Across the four episodes, the plot unfolds across multiple timelines, jumping between past and present as it shows how Joanna and Alistair first meet, as well as into the future, where scenes tease Joanna facing an unruly mob as she is put on trial for an as-yet-unknown crime.
“There’s definitely a feeling through the series is that it’s a show that keeps its cards very close and then starts revealing them as the episodes go on,” Leslie says. “So you’re very aware when you’re doing a scene of what information you might have that certain other characters might not have and, on top of that, information that the characters have that the audience doesn’t have.
“The other thing here is, as a father, it’s an unthinkable scenario and absolutely horrifying. But wailing and falling apart for four hours is going to be unwatchable. You’ve got to walk a delicate line and find a balance within that grief and give a lot of variation.”

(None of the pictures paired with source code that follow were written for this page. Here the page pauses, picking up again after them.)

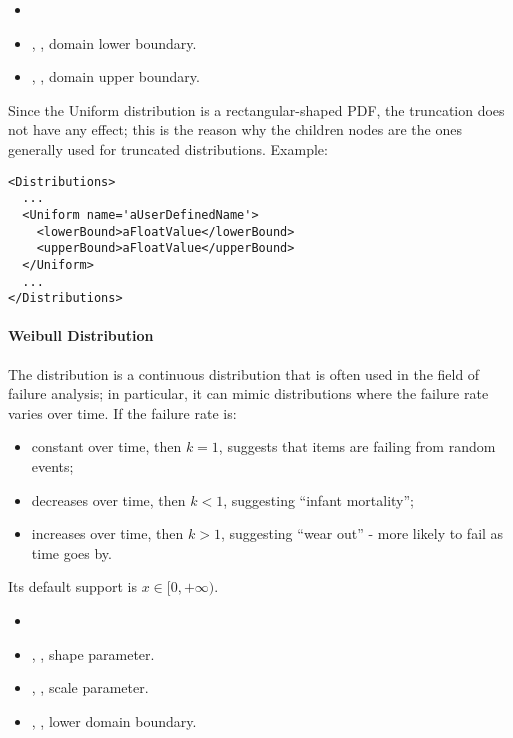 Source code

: %
\attrIntro
\vspace{-5mm}
\begin{itemize}
  \itemsep0em
  \item \nameDescription
\end{itemize}
\vspace{-5mm}
\subnodesIntro
\begin{itemize}
  \item {}, , domain lower
  boundary.
  \item {}, , domain upper
  boundary.
\end{itemize}
\nb Since the Uniform distribution is a rectangular-shaped PDF, the truncation does not have any effect;
 this is the reason why the children nodes are the ones generally used for truncated distributions.
Example:
\begin{lstlisting}[style=XML]
<Distributions>
  ...
  <Uniform name='aUserDefinedName'>
    <lowerBound>aFloatValue</lowerBound>
    <upperBound>aFloatValue</upperBound>
  </Uniform>
  ...
</Distributions>
\end{lstlisting}

\paragraph{Weibull Distribution}
\label{Weibull}
The  distribution is a continuous distribution that is often
used in the field of failure analysis; in particular, it can mimic distributions
where the failure rate varies over time.
%
If the failure rate is:
\vspace{-5mm}
\begin{itemize}
  \itemsep0em
  \item constant over time, then $k = 1$, suggests that items are failing from
  random events;
  \item decreases over time, then $k < 1$, suggesting ``infant mortality'';
  \item increases over time, then $k > 1$, suggesting ``wear out'' - more likely
  to fail as time goes by.
\end{itemize}
\vspace{-5mm}
Its default support is $x \in [0, +\infty)$.

%
\attrIntro
\vspace{-5mm}
\begin{itemize}
  \itemsep0em
  \item \nameDescription
\end{itemize}
\vspace{-5mm}
\subnodesIntro
\begin{itemize}
  \item {}, , shape parameter.
  \item {}, , scale parameter.
  \item {}, , lower domain
  boundary. 
\end{itemize}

Ivin admits there’s a fine line between intrigue and confusion, so was careful not to splinter the storytelling too haphazardly, with match cuts often linking two different timeframes. That being said, playing scenes out of order means viewers can immediately sense something will happen later in the story, driving up the tension until those events unfold.
“I really enjoyed that process,” Ivin says. “The editing was taking a pretty complex jigsaw, pulling it apart and finding a different way for all those pieces to come together. It’s still the same story, but from script to the way we shot it to the way it’s being presented, we’re telling the same story but in a very different order. But it’s an order that is based around keeping an audience intrigued. Each scene tightens the drama until the credits roll at the end.”
The Cry won’t be the last time Synchronicity Films pitches up in Australia to make a television drama, with plans already afoot to return to Oz. “We coined a phrase for it,” Mundell adds. “You’ve heard of Scandi noir, this is Scaussi noir – Scotland-Australia – and we tend to do a lot more of it.”